A new insertion for Fragments of Fiction. This is tied into This Time and The Love Of My Life.
‘And still I dream he’ll come to me,
That we will live the years together,
But there are dreams that cannot be,
And there are storms we cannot weather!
I had a dream my life would be
So different from this hell I’m living,
So different now from what it seemed…
Now life has killed the dream I dreamed…”
I Dreamed a Dream- Les Miserables
Sometimes I reach into my chest, pull out my heart and drop it into the fire. And then while the flames attempt to consume I bite my lip, pound the table and punch the wall. The pain is excruciating but it is better to feel than to be empty and hollow.

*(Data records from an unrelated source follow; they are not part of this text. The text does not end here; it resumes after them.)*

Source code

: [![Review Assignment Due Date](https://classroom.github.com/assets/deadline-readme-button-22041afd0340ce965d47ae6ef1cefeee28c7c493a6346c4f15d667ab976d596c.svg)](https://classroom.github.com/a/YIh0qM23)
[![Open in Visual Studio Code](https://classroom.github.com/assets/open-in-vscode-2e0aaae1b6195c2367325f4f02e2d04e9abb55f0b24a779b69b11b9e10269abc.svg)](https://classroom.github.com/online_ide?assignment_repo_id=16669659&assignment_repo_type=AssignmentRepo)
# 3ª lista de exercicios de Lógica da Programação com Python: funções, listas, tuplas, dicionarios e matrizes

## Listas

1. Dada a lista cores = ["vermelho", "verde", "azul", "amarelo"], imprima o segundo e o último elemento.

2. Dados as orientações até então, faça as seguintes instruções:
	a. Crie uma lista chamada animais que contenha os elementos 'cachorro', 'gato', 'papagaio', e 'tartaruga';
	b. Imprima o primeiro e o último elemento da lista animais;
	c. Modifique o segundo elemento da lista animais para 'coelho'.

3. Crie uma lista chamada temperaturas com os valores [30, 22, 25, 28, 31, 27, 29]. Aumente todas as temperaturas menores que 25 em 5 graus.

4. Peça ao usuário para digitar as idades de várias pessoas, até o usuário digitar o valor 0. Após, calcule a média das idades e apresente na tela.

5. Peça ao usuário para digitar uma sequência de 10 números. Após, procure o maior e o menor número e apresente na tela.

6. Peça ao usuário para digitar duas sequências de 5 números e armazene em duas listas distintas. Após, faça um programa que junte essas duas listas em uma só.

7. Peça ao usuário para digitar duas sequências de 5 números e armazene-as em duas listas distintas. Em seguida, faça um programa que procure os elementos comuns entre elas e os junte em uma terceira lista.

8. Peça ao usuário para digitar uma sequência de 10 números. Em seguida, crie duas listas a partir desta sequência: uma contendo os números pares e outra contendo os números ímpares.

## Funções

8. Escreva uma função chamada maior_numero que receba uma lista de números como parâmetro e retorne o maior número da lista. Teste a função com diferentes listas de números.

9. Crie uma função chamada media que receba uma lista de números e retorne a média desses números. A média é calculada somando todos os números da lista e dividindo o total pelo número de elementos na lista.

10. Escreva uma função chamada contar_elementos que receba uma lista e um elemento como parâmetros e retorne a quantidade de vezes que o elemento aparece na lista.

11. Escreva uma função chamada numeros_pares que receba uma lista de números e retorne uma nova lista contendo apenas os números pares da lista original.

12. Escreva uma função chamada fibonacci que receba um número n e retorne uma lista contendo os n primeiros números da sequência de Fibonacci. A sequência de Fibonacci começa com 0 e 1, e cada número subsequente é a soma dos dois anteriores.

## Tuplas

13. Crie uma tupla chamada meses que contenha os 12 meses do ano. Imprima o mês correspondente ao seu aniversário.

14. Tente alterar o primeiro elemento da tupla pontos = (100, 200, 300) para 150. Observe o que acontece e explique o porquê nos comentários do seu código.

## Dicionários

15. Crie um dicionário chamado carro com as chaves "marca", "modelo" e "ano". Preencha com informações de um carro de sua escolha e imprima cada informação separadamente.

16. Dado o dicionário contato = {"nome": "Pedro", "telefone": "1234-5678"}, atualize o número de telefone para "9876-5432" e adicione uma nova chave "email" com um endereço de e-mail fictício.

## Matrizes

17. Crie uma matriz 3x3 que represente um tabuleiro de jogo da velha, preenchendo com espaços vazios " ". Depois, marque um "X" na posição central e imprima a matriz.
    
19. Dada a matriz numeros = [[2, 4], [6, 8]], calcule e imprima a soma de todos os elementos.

I question the wisdom of sharing such thoughts here and hope that you understand why I write these words. I worry that you will misunderstand my intent and that this will cause you distress. That is not my intent or desire. But as you have heard me say so many times sometimes good intentions go astray.
It is not easy to walk the path that I find myself upon. It is filled with unseen hazards and challenges that I cannot always prepare for. There are creatures that live here in the dark that feed upon my insecurities and feast upon my doubt.
But if you know me as well as I think you do you understand that I was built to be the warrior and bred to be the knight protector. It is part and parcel of why I sometimes patrol the woods by your castle. I may not be able to see you now, but I can help to keep the wolves, brigands and roustabouts from making their homes near yours.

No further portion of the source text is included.